4. Quality assure. The lack of quality assurance poses a significant threat to the credibility of digital credentials, and sets constraints on the flexibility of traditional degrees.
5. Evaluate. The evaluation of credentials has been owned by credential evaluation agencies, such as the ENIC-NARIC network and some qualifications authorities.
6. Verify. The range of both public and private verification agencies that have emerged in the last five years has increased and can be attributed to the affordances related to the digitization of credentials.
7. Convene. International agencies and open communities and networks have a role to play within the context.

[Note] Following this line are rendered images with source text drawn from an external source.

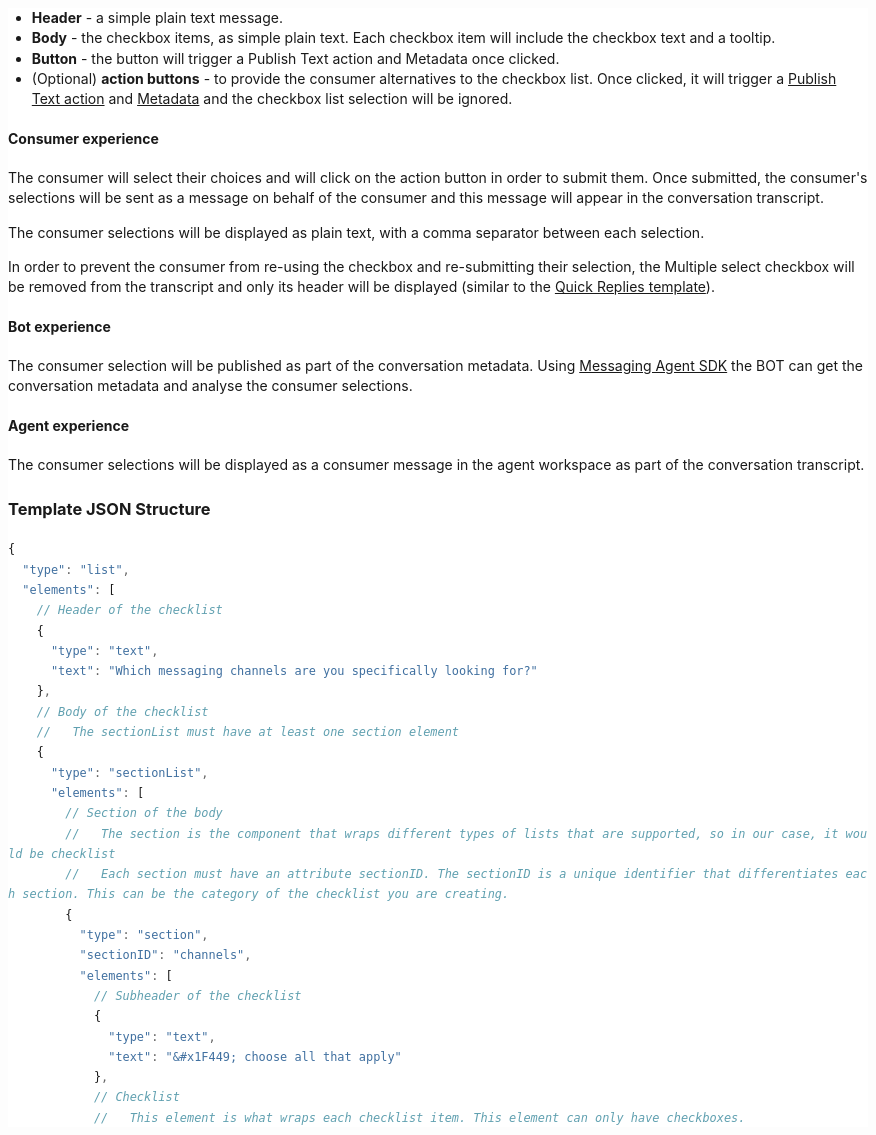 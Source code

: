 - **Header** - a simple plain text message.
- **Body** - the checkbox items, as simple plain text. Each checkbox item will include the checkbox text and a tooltip.
- **Button** - the button will trigger a Publish Text action and Metadata once clicked.
- (Optional) **action buttons** - to provide the consumer alternatives to the checkbox list. Once clicked, it will trigger a [Publish Text action](getting-started-with-rich-messaging-introduction.html#actions) and [Metadata](getting-started-with-rich-messaging-introduction.html#metadata) and the checkbox list selection will be ignored.

#### Consumer experience

The consumer will select their choices and will click on the action button in order to submit them. Once submitted, the consumer's selections will be sent as a message on behalf of the consumer and this message will appear in the conversation transcript.

The consumer selections will be displayed as plain text, with a comma separator between each selection.

In order to prevent the consumer from re-using the checkbox and re-submitting their selection, the Multiple select checkbox will be removed from the transcript and only its header will be displayed (similar to the [Quick Replies template](mobile-sdk-and-web-templates-quick-replies-template.html)).

#### Bot experience

The consumer selection will be published as part of the conversation metadata. Using [Messaging Agent SDK](messaging-agent-sdk-conversation-metadata-guide.html) the BOT can get the conversation metadata and analyse the consumer selections.

#### Agent experience

The consumer selections will be displayed as a consumer message in the agent workspace as part of the conversation transcript.

### Template JSON Structure

```javascript
{
  "type": "list",
  "elements": [
    // Header of the checklist 
    {
      "type": "text", 
      "text": "Which messaging channels are you specifically looking for?"
    },
    // Body of the checklist 
    //   The sectionList must have at least one section element
    {
      "type": "sectionList",
      "elements": [
        // Section of the body 
        //   The section is the component that wraps different types of lists that are supported, so in our case, it would be checklist
        //   Each section must have an attribute sectionID. The sectionID is a unique identifier that differentiates each section. This can be the category of the checklist you are creating.
        {
          "type": "section",
          "sectionID": "channels",
          "elements": [
            // Subheader of the checklist
            {
              "type": "text", 
              "text": "&#x1F449; choose all that apply"
            },
            // Checklist
            //   This element is what wraps each checklist item. This element can only have checkboxes.
``` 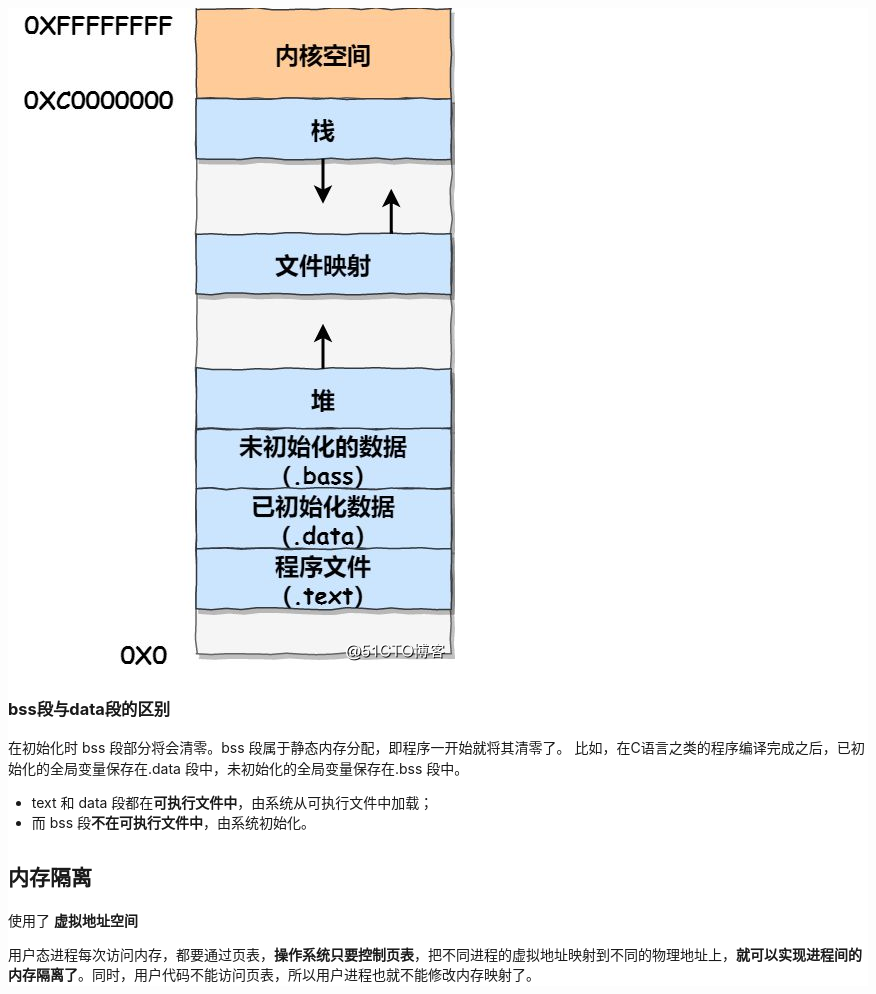 ![img](README整理（不需背诵）.assets/ab4c927f0fd66f2b12e8b8638e5f054a.png)

### bss段与data段的区别

在初始化时 bss 段部分将会清零。bss 段属于静态内存分配，即程序一开始就将其清零了。
比如，在C语言之类的程序编译完成之后，已初始化的全局变量保存在.data 段中，未初始化的全局变量保存在.bss 段中。

- text 和 data 段都在**可执行文件中**，由系统从可执行文件中加载；
- 而 bss 段**不在可执行文件中**，由系统初始化。



## 内存隔离

使用了 **虚拟地址空间**

用户态进程每次访问内存，都要通过页表，**操作系统只要控制页表**，把不同进程的虚拟地址映射到不同的物理地址上，**就可以实现进程间的内存隔离了**。同时，用户代码不能访问页表，所以用户进程也就不能修改内存映射了。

== Test-based credentials ==
Test-based credentials have gained popularity both in the online market, and in programming and highly technical tasks. These credentials are earned by taking multiple-choice or project-based tests in various skill areas.

== Digital badges ==
Digital badges allow individuals to demonstrate job skills, educational accomplishments, online course completion or just about anything else that a badge creator decides. In 2011, the Mozilla Foundation began the development of an open technical standard called Open Badges - a common framework for the issuance, collection, and display of image files with embedded Metadata that can be used to verify the information contained within a badge. The Open Badges standard is currently maintained by IMS Global and over 40 million Open Badges had been issued as of 2020.

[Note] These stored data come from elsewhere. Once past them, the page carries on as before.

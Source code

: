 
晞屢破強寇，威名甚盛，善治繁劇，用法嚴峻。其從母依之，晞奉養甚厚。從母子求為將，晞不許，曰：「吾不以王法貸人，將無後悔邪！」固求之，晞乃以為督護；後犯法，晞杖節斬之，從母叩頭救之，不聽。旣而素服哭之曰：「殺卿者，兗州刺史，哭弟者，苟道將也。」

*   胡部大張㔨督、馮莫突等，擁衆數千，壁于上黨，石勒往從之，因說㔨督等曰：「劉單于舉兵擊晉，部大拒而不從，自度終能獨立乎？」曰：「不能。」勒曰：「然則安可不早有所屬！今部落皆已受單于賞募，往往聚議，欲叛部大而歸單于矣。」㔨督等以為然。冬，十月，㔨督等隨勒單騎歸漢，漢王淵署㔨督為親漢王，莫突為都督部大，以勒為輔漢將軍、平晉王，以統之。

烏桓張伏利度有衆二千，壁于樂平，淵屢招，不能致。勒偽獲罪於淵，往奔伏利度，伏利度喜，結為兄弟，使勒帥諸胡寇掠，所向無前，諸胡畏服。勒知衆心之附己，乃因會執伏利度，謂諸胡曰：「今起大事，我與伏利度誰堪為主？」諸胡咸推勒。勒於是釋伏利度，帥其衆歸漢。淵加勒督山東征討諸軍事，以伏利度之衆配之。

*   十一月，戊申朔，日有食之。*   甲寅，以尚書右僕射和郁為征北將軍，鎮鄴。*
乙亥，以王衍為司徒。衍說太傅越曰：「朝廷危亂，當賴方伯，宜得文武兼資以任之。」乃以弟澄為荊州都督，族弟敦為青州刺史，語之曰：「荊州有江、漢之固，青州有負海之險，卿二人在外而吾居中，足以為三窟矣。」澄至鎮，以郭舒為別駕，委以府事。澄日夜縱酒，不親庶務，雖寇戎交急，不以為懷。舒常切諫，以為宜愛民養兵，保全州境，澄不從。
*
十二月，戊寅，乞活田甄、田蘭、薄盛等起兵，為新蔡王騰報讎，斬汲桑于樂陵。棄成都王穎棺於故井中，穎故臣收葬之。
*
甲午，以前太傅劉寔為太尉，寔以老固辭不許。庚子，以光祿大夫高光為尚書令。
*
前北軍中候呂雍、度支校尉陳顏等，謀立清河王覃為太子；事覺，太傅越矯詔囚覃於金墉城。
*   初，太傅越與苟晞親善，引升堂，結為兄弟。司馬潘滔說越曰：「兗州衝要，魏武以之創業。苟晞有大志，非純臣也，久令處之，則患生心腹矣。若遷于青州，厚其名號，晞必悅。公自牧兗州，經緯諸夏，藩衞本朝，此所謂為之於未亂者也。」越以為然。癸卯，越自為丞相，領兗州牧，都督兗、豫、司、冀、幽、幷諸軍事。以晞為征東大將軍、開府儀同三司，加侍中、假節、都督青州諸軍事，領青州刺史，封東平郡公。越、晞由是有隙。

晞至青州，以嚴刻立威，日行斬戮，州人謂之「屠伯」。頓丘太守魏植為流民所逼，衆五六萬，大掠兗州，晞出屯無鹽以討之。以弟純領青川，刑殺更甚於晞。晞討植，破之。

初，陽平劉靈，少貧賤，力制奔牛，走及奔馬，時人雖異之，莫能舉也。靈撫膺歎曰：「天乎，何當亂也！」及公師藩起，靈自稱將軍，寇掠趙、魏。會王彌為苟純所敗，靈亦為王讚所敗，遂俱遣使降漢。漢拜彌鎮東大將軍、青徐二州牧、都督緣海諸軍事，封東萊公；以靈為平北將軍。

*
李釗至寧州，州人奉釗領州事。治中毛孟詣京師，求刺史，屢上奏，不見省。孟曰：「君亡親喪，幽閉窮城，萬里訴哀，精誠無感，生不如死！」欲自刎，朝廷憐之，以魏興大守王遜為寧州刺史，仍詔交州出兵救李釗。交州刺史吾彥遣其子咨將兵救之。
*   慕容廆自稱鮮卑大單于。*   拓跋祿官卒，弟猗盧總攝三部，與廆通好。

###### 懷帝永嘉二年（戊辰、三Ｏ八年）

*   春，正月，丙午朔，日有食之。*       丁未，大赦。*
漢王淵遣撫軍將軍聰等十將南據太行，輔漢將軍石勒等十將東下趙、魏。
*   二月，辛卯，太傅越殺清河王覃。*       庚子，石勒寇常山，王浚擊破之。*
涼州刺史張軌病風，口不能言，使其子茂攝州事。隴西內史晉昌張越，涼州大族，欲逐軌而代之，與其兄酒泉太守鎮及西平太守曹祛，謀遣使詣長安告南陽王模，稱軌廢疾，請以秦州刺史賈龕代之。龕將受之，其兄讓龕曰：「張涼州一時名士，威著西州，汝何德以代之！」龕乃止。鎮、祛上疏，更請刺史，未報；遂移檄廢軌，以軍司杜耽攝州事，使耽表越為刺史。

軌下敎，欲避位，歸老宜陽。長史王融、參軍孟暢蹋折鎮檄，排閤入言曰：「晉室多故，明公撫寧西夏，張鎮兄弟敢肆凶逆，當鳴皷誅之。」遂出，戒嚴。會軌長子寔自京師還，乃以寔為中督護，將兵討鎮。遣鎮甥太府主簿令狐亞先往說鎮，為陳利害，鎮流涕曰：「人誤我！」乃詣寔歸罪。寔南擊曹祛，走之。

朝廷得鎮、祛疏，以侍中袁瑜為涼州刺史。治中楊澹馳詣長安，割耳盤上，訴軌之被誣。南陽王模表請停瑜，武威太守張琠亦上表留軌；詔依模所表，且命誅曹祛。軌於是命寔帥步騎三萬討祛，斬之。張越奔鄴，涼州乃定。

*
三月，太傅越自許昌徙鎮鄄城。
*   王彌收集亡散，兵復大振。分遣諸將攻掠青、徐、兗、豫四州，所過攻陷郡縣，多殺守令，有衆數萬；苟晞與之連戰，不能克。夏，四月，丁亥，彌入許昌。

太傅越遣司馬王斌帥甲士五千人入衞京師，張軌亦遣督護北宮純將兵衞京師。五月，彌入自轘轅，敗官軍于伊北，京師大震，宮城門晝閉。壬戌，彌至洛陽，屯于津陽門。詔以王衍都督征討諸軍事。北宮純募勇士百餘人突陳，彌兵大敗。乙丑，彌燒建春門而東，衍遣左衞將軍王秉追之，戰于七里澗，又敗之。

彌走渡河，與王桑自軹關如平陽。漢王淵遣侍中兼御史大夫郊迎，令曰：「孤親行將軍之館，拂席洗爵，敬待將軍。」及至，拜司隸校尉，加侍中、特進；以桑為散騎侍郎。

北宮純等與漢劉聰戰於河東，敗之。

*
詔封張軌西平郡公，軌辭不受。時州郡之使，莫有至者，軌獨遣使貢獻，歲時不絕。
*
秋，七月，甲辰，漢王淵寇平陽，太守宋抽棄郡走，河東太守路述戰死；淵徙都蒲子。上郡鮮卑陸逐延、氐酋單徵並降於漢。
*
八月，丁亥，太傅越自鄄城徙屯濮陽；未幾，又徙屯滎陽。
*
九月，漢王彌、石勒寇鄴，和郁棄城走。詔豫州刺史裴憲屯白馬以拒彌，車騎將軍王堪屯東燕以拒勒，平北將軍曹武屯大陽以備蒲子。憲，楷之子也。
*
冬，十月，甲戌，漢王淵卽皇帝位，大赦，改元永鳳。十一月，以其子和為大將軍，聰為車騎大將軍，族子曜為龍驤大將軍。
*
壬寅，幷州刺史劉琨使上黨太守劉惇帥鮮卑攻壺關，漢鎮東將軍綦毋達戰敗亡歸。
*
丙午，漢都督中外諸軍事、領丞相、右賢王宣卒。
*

In Europe, since 2000, the work of the CEDEFOP and the adoption in 2009 of the European Guidelines for Validating Non-formal and Informal Learning have supported the development of policies and programmes periodically monitored through the European inventory on validation of non-formal and informal learning.

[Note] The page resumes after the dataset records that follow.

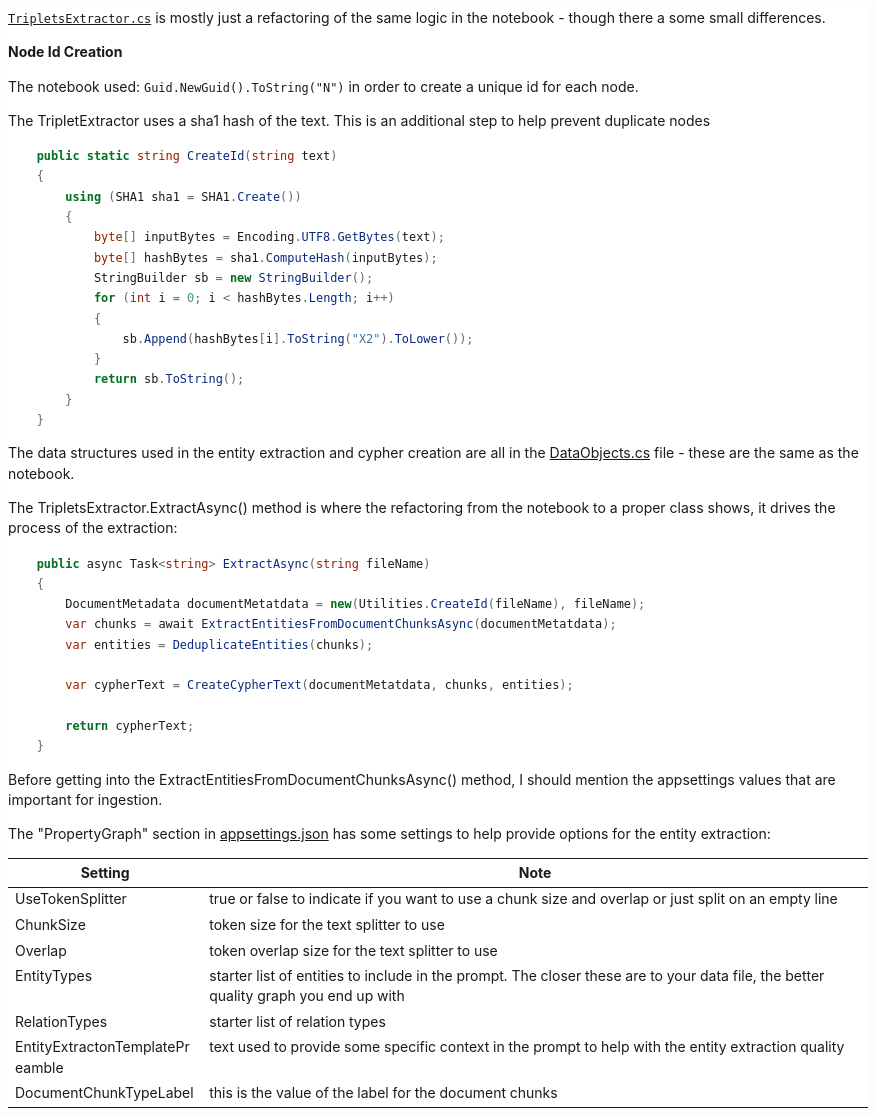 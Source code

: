 [`TripletsExtractor.cs`](https://github.com/JasonHaley/semantic-kernel-getting-started/blob/main/samples/demos/PropertyGraphRAG/PropertyGraph.Common/TripletsExtractor.cs) is mostly just a refactoring of the same logic in the notebook - though there a some small differences.

**Node Id Creation**

The notebook used: `Guid.NewGuid().ToString("N")` in order to create a unique id for each node.

The TripletExtractor uses a sha1 hash of the text. This is an additional step to help prevent duplicate nodes
```C#
    public static string CreateId(string text)
    {
        using (SHA1 sha1 = SHA1.Create())
        {
            byte[] inputBytes = Encoding.UTF8.GetBytes(text);
            byte[] hashBytes = sha1.ComputeHash(inputBytes);
            StringBuilder sb = new StringBuilder();
            for (int i = 0; i < hashBytes.Length; i++)
            {
                sb.Append(hashBytes[i].ToString("X2").ToLower());
            }
            return sb.ToString();
        }
    }
```

The data structures used in the entity extraction and cypher creation are all in the [DataObjects.cs](https://github.com/JasonHaley/semantic-kernel-getting-started/blob/main/samples/demos/PropertyGraphRAG/PropertyGraph.Common/DataObjects.cs) file - these are the same as the notebook.

The TripletsExtractor.ExtractAsync() method is where the refactoring from the notebook to a proper class shows, it drives the process of the extraction:

```C#
    public async Task<string> ExtractAsync(string fileName)
    {
        DocumentMetadata documentMetatdata = new(Utilities.CreateId(fileName), fileName);
        var chunks = await ExtractEntitiesFromDocumentChunksAsync(documentMetatdata);
        var entities = DeduplicateEntities(chunks);

        var cypherText = CreateCypherText(documentMetatdata, chunks, entities);
                
        return cypherText;
    }
```

Before getting into the ExtractEntitiesFromDocumentChunksAsync() method, I should mention the appsettings values that are important for ingestion.

The "PropertyGraph" section in  [appsettings.json](https://github.com/JasonHaley/semantic-kernel-getting-started/blob/main/samples/demos/PropertyGraphRAG/PropertyGraphIngestor/appsettings.json) has some settings to help provide options for the entity extraction:

| Setting          | Note           |
|------------------|----------------|
| UseTokenSplitter | true or false to indicate if you want to use a chunk size and overlap or just split on an empty line |
| ChunkSize | token size for the text splitter to use |
| Overlap | token overlap size for the text splitter to use |
| EntityTypes | starter list of entities to include in the prompt. The closer these are to your data file, the better quality graph you end up with |
| RelationTypes | starter list of relation types |
| EntityExtractonTemplatePreamble | text used to provide some specific context in the prompt to help with the entity extraction quality |
| DocumentChunkTypeLabel | this is the value of the label for the document chunks |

Badges support capturing and translating learning across contexts; encouraging and motivating participation and learning outcomes; and formalizing and enhancing existing social aspects of informal and interest-driven learning. Digital badges are not dissimilar to the concept of the Europass CV. Digital badges can be used as portable and independently verifiable expressions of existing accredited credentials, or used to represent new types of recognition unassociated with traditional quality assurance bodies.

== Online certificates ==
Among alternative credentials, online certificates currently command the highest value, and are nearly comparable to a traditional degree. Earning an online certificate from an online college, a company or an industry-specific organization is typically much more involved than for the other credentials. The certificates are often connected to specific job functions. Many of these certificates have been created by companies such as Cisco, IBM or Microsoft to meet their own needs or the needs of their customers.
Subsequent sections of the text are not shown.